──────── INFORMATION PROVIDED
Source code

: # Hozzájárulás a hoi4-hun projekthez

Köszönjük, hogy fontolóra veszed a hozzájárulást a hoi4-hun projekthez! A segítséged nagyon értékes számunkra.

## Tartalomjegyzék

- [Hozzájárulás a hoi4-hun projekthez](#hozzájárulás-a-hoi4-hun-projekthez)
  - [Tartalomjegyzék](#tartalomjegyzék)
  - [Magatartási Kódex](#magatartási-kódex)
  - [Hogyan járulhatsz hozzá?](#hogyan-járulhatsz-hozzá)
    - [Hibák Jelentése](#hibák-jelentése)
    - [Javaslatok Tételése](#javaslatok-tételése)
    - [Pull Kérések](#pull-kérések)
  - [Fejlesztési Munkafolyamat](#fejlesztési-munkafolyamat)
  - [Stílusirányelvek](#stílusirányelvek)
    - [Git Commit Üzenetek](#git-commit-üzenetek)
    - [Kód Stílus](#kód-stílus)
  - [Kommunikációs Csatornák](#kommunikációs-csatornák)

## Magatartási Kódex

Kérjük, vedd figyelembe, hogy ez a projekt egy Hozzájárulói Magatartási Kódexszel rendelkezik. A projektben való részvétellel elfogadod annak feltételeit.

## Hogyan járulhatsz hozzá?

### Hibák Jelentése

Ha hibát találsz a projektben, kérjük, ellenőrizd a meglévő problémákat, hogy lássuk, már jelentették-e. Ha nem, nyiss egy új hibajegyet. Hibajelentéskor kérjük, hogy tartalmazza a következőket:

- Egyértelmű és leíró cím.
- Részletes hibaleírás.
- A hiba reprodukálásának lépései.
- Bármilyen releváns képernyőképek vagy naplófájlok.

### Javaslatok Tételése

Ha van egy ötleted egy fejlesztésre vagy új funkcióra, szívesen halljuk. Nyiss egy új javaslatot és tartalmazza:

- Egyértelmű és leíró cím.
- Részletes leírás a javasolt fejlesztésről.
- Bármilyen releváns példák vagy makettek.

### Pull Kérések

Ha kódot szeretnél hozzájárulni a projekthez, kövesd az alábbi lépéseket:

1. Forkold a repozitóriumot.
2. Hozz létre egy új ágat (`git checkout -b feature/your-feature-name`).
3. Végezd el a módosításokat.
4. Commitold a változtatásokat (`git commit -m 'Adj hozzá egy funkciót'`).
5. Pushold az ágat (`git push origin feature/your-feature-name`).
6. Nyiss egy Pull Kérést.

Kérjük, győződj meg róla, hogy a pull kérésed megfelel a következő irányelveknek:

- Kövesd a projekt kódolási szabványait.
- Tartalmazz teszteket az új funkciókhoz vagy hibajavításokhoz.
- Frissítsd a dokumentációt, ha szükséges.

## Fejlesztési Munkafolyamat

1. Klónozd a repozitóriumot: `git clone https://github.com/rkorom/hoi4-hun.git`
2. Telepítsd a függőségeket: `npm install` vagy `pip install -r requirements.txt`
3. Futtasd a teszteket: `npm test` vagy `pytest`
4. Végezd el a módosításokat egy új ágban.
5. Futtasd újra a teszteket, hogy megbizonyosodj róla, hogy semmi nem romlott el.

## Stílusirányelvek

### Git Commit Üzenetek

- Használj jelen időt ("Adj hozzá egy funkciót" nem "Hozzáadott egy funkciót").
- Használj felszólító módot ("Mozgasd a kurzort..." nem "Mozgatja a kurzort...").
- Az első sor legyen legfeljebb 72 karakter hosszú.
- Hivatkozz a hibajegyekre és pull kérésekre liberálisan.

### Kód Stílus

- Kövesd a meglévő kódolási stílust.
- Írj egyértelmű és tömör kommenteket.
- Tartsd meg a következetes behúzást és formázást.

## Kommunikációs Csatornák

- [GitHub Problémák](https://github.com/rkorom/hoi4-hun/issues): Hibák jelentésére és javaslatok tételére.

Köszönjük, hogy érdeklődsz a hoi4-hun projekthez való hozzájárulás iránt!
────────────────
## ASSIGNMENT
In the reply, include exactly the lines from the beginning of the entries above through the line holding "- A hiba reprodukálásának lépései.", and nothing besides.

## EXERCISE RESULT
Source code

: # Hozzájárulás a hoi4-hun projekthez

Köszönjük, hogy fontolóra veszed a hozzájárulást a hoi4-hun projekthez! A segítséged nagyon értékes számunkra.

## Tartalomjegyzék

- [Hozzájárulás a hoi4-hun projekthez](#hozzájárulás-a-hoi4-hun-projekthez)
  - [Tartalomjegyzék](#tartalomjegyzék)
  - [Magatartási Kódex](#magatartási-kódex)
  - [Hogyan járulhatsz hozzá?](#hogyan-járulhatsz-hozzá)
    - [Hibák Jelentése](#hibák-jelentése)
    - [Javaslatok Tételése](#javaslatok-tételése)
    - [Pull Kérések](#pull-kérések)
  - [Fejlesztési Munkafolyamat](#fejlesztési-munkafolyamat)
  - [Stílusirányelvek](#stílusirányelvek)
    - [Git Commit Üzenetek](#git-commit-üzenetek)
    - [Kód Stílus](#kód-stílus)
  - [Kommunikációs Csatornák](#kommunikációs-csatornák)

## Magatartási Kódex

Kérjük, vedd figyelembe, hogy ez a projekt egy Hozzájárulói Magatartási Kódexszel rendelkezik. A projektben való részvétellel elfogadod annak feltételeit.

## Hogyan járulhatsz hozzá?

### Hibák Jelentése

Ha hibát találsz a projektben, kérjük, ellenőrizd a meglévő problémákat, hogy lássuk, már jelentették-e. Ha nem, nyiss egy új hibajegyet. Hibajelentéskor kérjük, hogy tartalmazza a következőket:

- Egyértelmű és leíró cím.
- Részletes hibaleírás.
- A hiba reprodukálásának lépései.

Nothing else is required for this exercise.